COP28 : l'Australie et le Japon, pourtant directement concernés par par la montée des eaux du Pacifique, continuent à miser sur le charbon

La COP28, qui prendra fin mardi 12 décembre, ne voit toujours pas d’accord majeur se dessiner concernant la sortie du recours aux énergies fossiles. Alors que l’Australie, grande exportatrice, préfère signer un droit d’asile climatique, le Japon mise sur le “technosolutionnisme”.

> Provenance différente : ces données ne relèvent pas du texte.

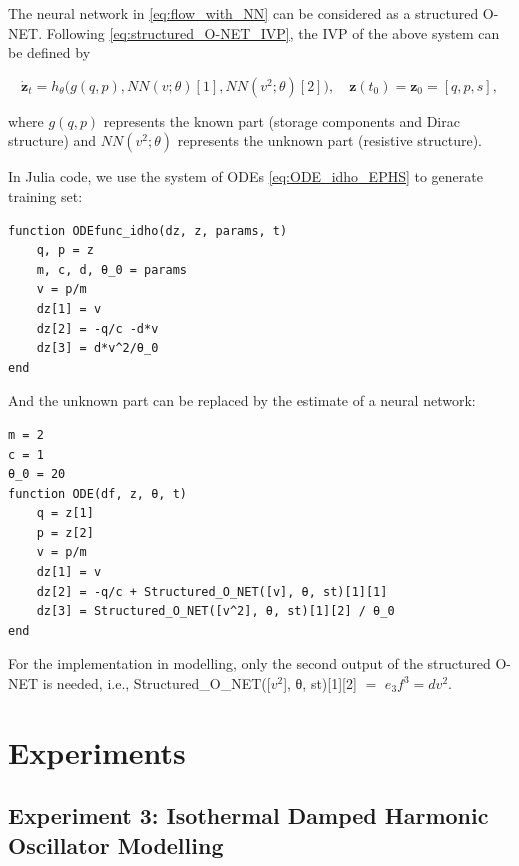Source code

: \documentclass[
	parskip, 			   %
	twoside, 			   %
	DIV=14, 			   %
	BCOR=15.0mm, 		   %
	headsepline, 		   %
	open=right, 		   %
	captions=tableheading, %
	bibliography=totoc,    %
	numbers=noenddot       %
]{scrreprt}
\begin{document}
The neural network in \ref{eq:flow_with_NN} can be considered as a structured O-NET. Following \ref{eq:structured_O-NET_IVP}, the IVP of the above system can be defined by

\begin{equation}
    \label{eq:structured_O-NET_compositional_IVP}
    \dot{\mathbf{z}}_t = h_{\theta} \big(g(q, p), NN(v; \theta)[1], NN(v^2; \theta)[2] \big), \quad \mathbf{z}(t_{0}) = \mathbf{z}_{0} = [q, p, s],
\end{equation}

where $g(q, p)$ represents the known part (storage components and Dirac structure) and $NN(v^2; \theta)$ represents the unknown part (resistive structure).

In Julia code, we use the system of ODEs \ref{eq:ODE_idho_EPHS} to generate training set:

\begin{verbatim}
function ODEfunc_idho(dz, z, params, t)
    q, p = z
    m, c, d, θ_0 = params
    v = p/m
    dz[1] = v
    dz[2] = -q/c -d*v
    dz[3] = d*v^2/θ_0
end
\end{verbatim}

And the unknown part can be replaced by the estimate of a neural network:

\begin{verbatim}
m = 2
c = 1
θ_0 = 20
function ODE(df, z, θ, t)
    q = z[1]
    p = z[2]
    v = p/m
    dz[1] = v
    dz[2] = -q/c + Structured_O_NET([v], θ, st)[1][1]
    dz[3] = Structured_O_NET([v^2], θ, st)[1][2] / θ_0
end
\end{verbatim}

For the implementation in modelling, only the second output of the structured O-NET is needed, i.e., Structured\_O\_NET([$v^2$], θ, st)[1][2] $=$ $e_3 f^3 = dv^2$.

\section{Experiments}
\subsection{Experiment 3: Isothermal Damped Harmonic Oscillator Modelling}
\end{document}
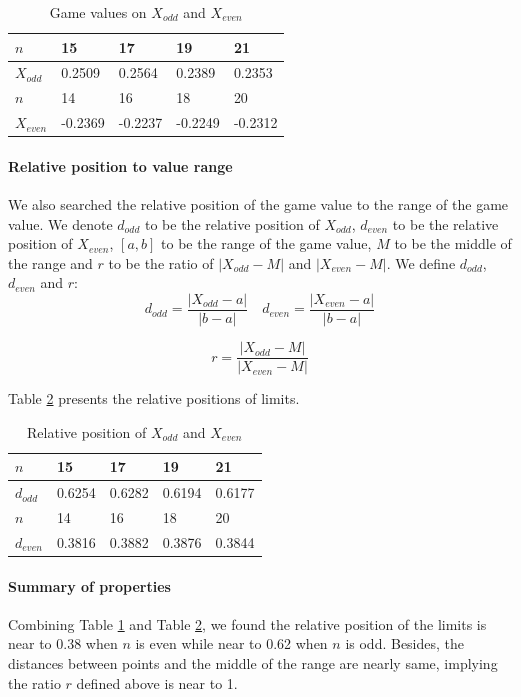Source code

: \documentclass[a4paper,english]{article}
\begin{document}
\begin{spacing}{1.4}
\begin{table}
\centering
\begin{tabular}{lllll}
\hline
 $n$ & 15 & 17 & 19 & 21 \\
 \hline
 $X_{odd}$ & 0.2509 & 0.2564 & 0.2389 & 0.2353 \\
 \hline
 $n$ & 14 & 16 & 18 & 20 \\
 \hline
 $X_{even}$ & -0.2369 &  -0.2237 & -0.2249 & -0.2312 \\
 \hline
\end{tabular}
\caption{Game values on $X_{odd}$ and $X_{even}$}
\label{Game-value-table}
\end{table}

\paragraph{Relative position to value range}
We also searched the relative position of the game value to the range of the game value. We denote $d_{odd}$ to be the relative position of $X_{odd}$, $d_{even}$ to be the relative position of $X_{even}$, $[a,b]$ to be the range of the game value, $M$ to be the middle of the range and $r$ to be the ratio of $|X_{odd}-M|$ and $|X_{even}-M|$. We define $d_{odd}$, $d_{even}$ and $r$:
\begin{equation*}
    d_{odd}=\frac{|X_{odd}-a|}{|b-a|} \quad d_{even}=\frac{|X_{even}-a|}{|b-a|}
\end{equation*}

\begin{equation*}
    r = \frac{|X_{odd}-M|}{|X_{even}-M|}
\end{equation*}

Table \ref{relative-position} presents the relative positions of limits.
\begin{table}
\centering
\begin{tabular}{lllll}
\hline
 $n$ & 15 & 17 & 19 & 21 \\
 \hline
 $d_{odd}$ & 0.6254 & 0.6282 & 0.6194 & 0.6177 \\
 \hline
 $n$ & 14 & 16 & 18 & 20 \\
 \hline
 $d_{even}$ & 0.3816 &  0.3882 & 0.3876 & 0.3844 \\
 \hline
\end{tabular}
\caption{Relative position of $X_{odd}$ and $X_{even}$}
\label{relative-position}
\end{table}

\paragraph{Summary of properties}
Combining Table \ref{Game-value-table} and Table \ref{relative-position}, we found the relative position of the limits is near to 0.38 when $n$ is even while near to 0.62 when $n$ is odd. Besides, the distances between points and the middle of the range are nearly same, implying the ratio $r$ defined above is near to 1.


\end{spacing}
\end{document}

Dans ces derniers jours de négociation de la COP28 de Dubaï, qui fermera ses portes mardi 12 décembre, certains pays souhaiteraient que la feuille de route inclue la sortie, ou au moins la réduction, du recours aux énergies fossiles. Ce n’est pas a priori pas la position que défendra l’Australie, dont le ministre du Réchauffement climatique et de l’Énergie vient d’arriver à Dubaï, ni celle du Japon, qui mise sur une future technologie rendant les centrales à charbon plus vertueuses.

Quatre nouvelles mines de charbon en Australie et un droit d’asile pour Tuvalu

L’Australie est le troisième exportateur mondial d’énergies fossiles, de charbon et de gaz naturel notamment. Par ailleurs, l’Australie représente à elle seule 1% des émissions mondiales de CO2, ce qui est colossal pour un pays de seulement 25 millions d’habitants. Le gouvernement, depuis son élection en 2022, ne cesse de répéter qu’il prend la question du dérèglement climatique au sérieux, mais a pourtant autorisé l’ouverture de quatre nouvelles mines de charbon. Il s’est engagé, à la COP, avec une centaine d’autres pays, à tripler les capacités de l’Australie en matière d’énergie verte d’ici à 2030, et a récemment lancé un vaste plan d’investissement en ce sens. Mais renoncer au charbon et au gaz, tout du moins à en vendre à l’étranger, il n’en est à ce stade absolument pas question.

Ce positionnement passe plutôt mal parmi les nations insulaires du Pacifique, voisins de l’Australie, qui sont les plus directement menacées par le réchauffement climatique et la montée des eaux. Par exemple, le petit archipel de Tuvalu pourrait entièrement être englouti d’ici…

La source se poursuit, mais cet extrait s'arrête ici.